Tutorial: Data Synchronization in App Development

Not so long ago, I was challenged with a specific task in one of our projects. We need to share some data between two external applications. In particular, we need to synchronize data in the same structure in both apps in this way to have access to it in both applications. It is required to keep the same structure, same values, and any creation of a new data set or even update in one of the apps should impact both projects. Sounds usual and something that developers work with from time to time.

data synchronization

But there were a few more restrictions in our case, so the solution was not obvious. Let’s dive into this problem deeper and think about how we can achieve this kind of functionality, and at the end, I will present what kind of solution I came up with within this particular task.

Requirements and Restrictions

For our considerations, let's bring some changes to this task to make it simpler to understand and focus on the problem we solve.

As I mentioned before, we should have the same synchronized data in two separate applications.

So the main goal is: data should be synchronized.

Now let's add some additional conditions.

Applications are running on two separate servers.
Both applications are written in rails.
Both are using Postgres to store data
We have a small-time scope to deliver this functionality

So we have two applications on separate servers. Both in Rails and with Postgres.

Now let's think of what we will be synchronizing. We can reduce our example to only one table. So let's have a products table as simple as possible with the following schema:

products

  id bigint,

  name varchar(255),

  price smallint,

  created_at timestamp,

  updated_at timestamp

I suppose we cannot define anything simpler than that. Let's assume that we have this table in the first of our applications with some records and also the same table in the second application but with different data within. I think, or I hope at least, at this point, most of the developers should have an obvious solution to this problem.

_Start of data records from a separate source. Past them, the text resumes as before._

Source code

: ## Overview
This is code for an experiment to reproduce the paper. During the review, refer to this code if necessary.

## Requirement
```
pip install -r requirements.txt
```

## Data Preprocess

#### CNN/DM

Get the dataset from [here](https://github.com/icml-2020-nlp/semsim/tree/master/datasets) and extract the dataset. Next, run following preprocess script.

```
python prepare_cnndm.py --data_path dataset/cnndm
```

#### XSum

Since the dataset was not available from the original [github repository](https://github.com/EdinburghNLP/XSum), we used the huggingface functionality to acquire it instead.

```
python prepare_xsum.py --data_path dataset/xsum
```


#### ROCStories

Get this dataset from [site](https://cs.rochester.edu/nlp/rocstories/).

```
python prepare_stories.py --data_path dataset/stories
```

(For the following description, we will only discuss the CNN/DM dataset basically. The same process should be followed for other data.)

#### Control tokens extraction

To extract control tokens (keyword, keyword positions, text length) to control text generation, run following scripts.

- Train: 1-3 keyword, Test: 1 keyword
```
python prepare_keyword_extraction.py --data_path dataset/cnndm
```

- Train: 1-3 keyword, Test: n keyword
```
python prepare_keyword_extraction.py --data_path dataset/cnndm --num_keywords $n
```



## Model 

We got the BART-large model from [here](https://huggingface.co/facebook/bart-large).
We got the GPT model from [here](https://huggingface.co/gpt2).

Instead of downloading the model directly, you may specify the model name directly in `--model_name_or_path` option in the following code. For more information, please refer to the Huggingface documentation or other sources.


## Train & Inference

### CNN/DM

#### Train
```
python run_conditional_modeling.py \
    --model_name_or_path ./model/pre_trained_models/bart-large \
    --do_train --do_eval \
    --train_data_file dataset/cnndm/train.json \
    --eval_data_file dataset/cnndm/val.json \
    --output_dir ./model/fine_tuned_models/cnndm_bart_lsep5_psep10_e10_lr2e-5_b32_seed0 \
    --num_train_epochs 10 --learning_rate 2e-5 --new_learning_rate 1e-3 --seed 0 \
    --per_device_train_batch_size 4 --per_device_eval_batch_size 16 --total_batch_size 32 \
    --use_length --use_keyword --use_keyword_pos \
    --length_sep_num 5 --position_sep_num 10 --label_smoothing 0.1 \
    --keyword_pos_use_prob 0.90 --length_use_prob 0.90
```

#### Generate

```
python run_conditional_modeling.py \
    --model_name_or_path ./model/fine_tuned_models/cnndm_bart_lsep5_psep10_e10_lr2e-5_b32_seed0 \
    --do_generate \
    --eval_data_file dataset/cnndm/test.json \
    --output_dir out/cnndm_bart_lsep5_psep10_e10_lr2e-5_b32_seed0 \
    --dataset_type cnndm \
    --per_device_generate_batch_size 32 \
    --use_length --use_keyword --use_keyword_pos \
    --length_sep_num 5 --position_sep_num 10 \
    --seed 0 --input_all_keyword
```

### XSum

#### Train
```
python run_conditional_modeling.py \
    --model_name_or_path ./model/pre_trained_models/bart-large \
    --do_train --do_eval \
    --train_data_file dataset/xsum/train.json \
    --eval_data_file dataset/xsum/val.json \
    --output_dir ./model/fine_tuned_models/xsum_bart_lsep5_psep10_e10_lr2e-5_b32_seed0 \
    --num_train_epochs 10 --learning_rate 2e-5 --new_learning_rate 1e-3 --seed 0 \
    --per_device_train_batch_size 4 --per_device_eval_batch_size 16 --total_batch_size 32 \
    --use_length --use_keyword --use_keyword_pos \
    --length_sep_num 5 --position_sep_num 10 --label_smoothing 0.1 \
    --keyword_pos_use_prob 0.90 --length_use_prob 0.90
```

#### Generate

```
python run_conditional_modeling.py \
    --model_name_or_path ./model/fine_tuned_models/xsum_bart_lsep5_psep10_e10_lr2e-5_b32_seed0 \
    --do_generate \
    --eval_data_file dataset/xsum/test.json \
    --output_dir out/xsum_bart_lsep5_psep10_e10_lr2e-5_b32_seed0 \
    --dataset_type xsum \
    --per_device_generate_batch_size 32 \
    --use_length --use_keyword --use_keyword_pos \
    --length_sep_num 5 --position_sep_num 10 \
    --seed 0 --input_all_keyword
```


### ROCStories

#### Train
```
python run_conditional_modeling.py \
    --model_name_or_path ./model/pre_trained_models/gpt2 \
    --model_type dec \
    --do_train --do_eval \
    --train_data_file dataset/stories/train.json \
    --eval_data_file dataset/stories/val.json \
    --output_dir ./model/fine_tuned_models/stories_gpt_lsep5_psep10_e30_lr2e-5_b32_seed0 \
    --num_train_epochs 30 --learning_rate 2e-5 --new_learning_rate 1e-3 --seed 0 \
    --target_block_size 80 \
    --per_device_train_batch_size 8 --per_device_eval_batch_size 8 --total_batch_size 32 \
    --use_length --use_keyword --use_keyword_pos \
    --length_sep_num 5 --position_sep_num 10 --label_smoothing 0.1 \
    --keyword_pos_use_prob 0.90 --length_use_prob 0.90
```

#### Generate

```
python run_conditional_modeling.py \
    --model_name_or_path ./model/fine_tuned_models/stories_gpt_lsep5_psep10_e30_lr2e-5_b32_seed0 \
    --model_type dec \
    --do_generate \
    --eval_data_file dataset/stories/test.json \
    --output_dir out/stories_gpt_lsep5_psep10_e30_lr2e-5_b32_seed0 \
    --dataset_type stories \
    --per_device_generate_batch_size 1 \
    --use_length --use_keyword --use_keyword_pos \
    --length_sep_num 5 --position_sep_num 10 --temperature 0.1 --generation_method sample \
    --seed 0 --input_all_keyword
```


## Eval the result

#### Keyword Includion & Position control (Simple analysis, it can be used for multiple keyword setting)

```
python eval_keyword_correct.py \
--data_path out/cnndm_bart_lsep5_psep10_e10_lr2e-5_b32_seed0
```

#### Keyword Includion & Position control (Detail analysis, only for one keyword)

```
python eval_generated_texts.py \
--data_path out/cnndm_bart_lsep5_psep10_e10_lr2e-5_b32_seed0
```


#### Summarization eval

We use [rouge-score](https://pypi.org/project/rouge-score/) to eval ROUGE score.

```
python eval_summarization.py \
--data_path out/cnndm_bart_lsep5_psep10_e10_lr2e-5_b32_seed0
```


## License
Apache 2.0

An application programming interface

Obvious? A rather easy solution, not much effort to build REST API. Yes, in most situations, it can be a good solution. But there is one catch in our example. But even so, I will show you a much faster solution to solve this problem. Also, you need to remember that you have a time scope, the small one. So will you be able to build an API on both sides to send and accept requests, create triggers in applications to send data between apps?

Maybe, but what if I said one of those applications is a legacy app that nobody develops for a long time, and nobody knows how it works.

I hope that right now, you feel some shivers on your back to work with legacy code that all previous developers try to forget.

At this point, you probably think about how much time you will spend on knowing the legacy app to not destroy it completely after adding new code.

Let's go out of the box

So I probably discourage you from thinking about building API's. So, what magic solution do you have? You can ask. We need to go to a really low level of thinking about this problem. All we need is data in the database - nothing more, nothing less. So we can keep all work on the database level. The application can know about our work, but it's unnecessary and can only complicate the whole process, and we will only waste time. Also, this solution solves the problem of the legacy app. We can skip all legacy app layers and work only with the database.

It's all about extension

All that we need is some knowledge about Postgres extensions.

Ladies and gentlemen, I present to you the postgres_fdw extension that will take care of communication between two databases.

Exactly is a foreign-data wrapper that can be used to access data stored in external PostgreSQL servers. Now when we have divisions behind us, we can focus on coding. Shall we?

Tutorial: How to implement data synchronization?

The first step will be installing our extension and doing all the following steps for both applications. In our example, I will focus on bringing this functionality to our new application, where the legacy app will be treated only as a data provider. In the end, if you need both-way synchronization, you only need to go through the same steps for the legacy app.

To do this, all we need is to log into the Postgres console (root user with proper privileges will be required here) and execute the following instruction:

CREATE EXTENSION postgres_fdw;

Following official documentation of postgres_fdw extension (https://www.postgresql.org/docs/13/postgres-fdw.html), we should create a remote server. To complete this step, we need some information about the server, like host, port number, and obviously database name. In our case, the legacy app host is legacy_host, database name is legacy_database and port, let's say is 5432.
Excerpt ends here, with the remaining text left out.